Указы же 1841 года, направленные на объединение Царства Польского с Российской империей, пошли еще дальше. Государственный совет и Верховный суд были упразднены, а вместо них созданы отдельные департаменты российского сената в Варшаве. Кроме того, в Польше была введена русская система чеканки рублей и копеек, гербовая бумага на двух языках, а Польскому банку предписывалось выпускать билеты на рубли и копейки на нескольких языках.
По русскому образцу были преобразованы различные органы власти, которые подчинили непосредственно министерствам. В государственном же документообороте вместо польского языка Николай I ввел двуязычие и стал издавать указы на русском и польском языках, все чаще и чаще назначая россиян на влиятельные должности в Царстве Польском. И если он лично не пошел в данном направлении дальше, то это за него в определенной мере сделал наместник Иван Федорович Паскевич, который, приобретя положение чуть ли не вице-короля, тем не менее сопротивлялся превращению Царства Польского в обычные русские губернии.
Поэтому, несмотря на многие переделки, в Царстве Польском по-прежнему существовала отдельная политическая система, сохранялось свое законодательство, а также польский язык в суд о– и делопроизводстве. В судах и различных учреждениях продолжали работать поляки, совершенствуя по мере сил свое образование. И хотя высшие должности обычно перед ними оказывались закрытыми и несмотря на то, что им приходилось подчиняться подчас совершенно отвратительным приказам, тем не менее именно они являлись оплотом польскости.
Более независимыми были католическая церковь и ее польское духовенство. Подчиняясь Святому Престолу, она хорошо осознавала, что не зависит от воли русского самодержца в вопросах веры, что за ней стоит многовековая традиция, и прежде всего люди, которых в вопросах обряда и веры задирать было опасно. Поэтому Николай I и прилагал столько усилий, стараясь упразднить самостоятельность католической церкви.
В первую очередь он был озабочен тем, чтобы убедить епископов Царства Польского в необходимости учреждения католической коллегии по образцу некогда навязанной католическим епископам в Российской империи, то есть той самой, которая устранила влияние Святого Престола на епископов, став действенным орудием в руках властей и способствуя их вмешательству во внутренние церковные дела.
Однако епископы Царства Польского, уступая во многом правительству, проявили большую стойкость и не приложили руку к созданию такого органа.
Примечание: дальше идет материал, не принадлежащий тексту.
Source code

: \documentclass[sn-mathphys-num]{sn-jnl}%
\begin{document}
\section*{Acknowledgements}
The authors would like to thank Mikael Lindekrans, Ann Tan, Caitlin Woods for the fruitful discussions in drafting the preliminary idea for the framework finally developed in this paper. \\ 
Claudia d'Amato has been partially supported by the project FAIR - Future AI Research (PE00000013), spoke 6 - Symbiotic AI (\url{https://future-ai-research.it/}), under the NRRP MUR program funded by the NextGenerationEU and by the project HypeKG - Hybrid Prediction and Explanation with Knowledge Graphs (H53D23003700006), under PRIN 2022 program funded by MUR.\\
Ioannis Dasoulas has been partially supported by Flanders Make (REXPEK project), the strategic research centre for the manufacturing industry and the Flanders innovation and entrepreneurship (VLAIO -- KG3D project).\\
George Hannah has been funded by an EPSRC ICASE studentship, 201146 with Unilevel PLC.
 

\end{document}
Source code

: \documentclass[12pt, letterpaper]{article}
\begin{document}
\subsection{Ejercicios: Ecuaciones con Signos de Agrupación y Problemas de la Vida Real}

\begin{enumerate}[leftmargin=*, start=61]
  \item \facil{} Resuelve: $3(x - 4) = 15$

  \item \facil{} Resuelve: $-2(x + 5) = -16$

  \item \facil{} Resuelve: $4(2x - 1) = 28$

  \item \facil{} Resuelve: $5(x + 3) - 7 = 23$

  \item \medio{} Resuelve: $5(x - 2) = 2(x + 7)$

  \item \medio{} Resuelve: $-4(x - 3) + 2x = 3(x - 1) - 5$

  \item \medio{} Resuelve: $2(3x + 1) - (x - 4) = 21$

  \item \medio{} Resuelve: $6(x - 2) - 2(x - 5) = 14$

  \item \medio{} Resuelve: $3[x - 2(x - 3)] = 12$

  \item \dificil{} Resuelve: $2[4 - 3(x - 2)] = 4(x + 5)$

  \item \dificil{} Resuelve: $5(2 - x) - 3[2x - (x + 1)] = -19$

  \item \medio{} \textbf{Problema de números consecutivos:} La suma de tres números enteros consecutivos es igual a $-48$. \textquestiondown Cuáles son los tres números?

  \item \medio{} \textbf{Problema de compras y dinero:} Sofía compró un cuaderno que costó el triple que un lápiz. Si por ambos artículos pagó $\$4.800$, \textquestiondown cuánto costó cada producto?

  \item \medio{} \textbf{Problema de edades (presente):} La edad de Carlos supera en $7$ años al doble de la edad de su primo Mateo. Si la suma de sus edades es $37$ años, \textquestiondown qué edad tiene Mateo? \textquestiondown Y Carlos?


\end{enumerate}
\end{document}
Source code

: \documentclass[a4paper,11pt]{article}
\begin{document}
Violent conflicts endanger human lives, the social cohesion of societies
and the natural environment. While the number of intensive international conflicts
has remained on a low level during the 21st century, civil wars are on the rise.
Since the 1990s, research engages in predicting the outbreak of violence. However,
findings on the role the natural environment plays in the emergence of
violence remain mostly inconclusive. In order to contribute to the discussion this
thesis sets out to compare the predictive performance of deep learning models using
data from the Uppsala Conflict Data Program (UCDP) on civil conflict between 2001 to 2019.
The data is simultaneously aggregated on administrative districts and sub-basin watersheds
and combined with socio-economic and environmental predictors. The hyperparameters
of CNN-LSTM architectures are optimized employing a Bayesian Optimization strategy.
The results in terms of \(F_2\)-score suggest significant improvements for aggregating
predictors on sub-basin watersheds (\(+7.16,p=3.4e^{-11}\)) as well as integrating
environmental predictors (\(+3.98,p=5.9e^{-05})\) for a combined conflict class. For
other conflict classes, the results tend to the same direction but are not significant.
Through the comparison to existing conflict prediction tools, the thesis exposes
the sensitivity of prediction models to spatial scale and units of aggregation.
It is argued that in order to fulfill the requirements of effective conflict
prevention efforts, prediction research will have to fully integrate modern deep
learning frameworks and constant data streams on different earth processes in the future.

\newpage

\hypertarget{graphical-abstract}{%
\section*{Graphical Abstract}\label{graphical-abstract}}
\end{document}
Их все больше смущали попытки вмешательства властей в управление епархиями и в воспитание семинаристов, приобретавшие черты настоящего преследования. При этом переговоры с ними, которые, доверяя обещаниям Николая I, неустанно вел папа, сводились к обсуждению вопроса отражения все более усиливавшего давления со стороны не желавшего пойти на какие-либо уступки российского императора. Освобождавшиеся должности епископов не заполнялись, а одного упрямого епископа забрали и поместили в монастырь.
Так продолжалось до тех пор, пока эхо преследований, а вместе с ним и глухие отголоски жалоб польского народа не достигли наконец Ватикана. Тогда Григорий XVI в своей аллокуции83 от 22 июля 1842 года счел необходимым опровергнуть подозрение в том, что он мог отказаться от дела церкви, и раскрыть содержание всех своих переговоров, отражая картину притеснения церкви в Царстве Польском. Это произвело впечатление на весь мир, а также на Николая I. Созвав представителей польских католических епархий, он опроверг утверждения о притеснении католиков и заявил, что самым искренним образом поддерживает католичество, объяснив выдвинутые папой обвинения его неправильным информированием.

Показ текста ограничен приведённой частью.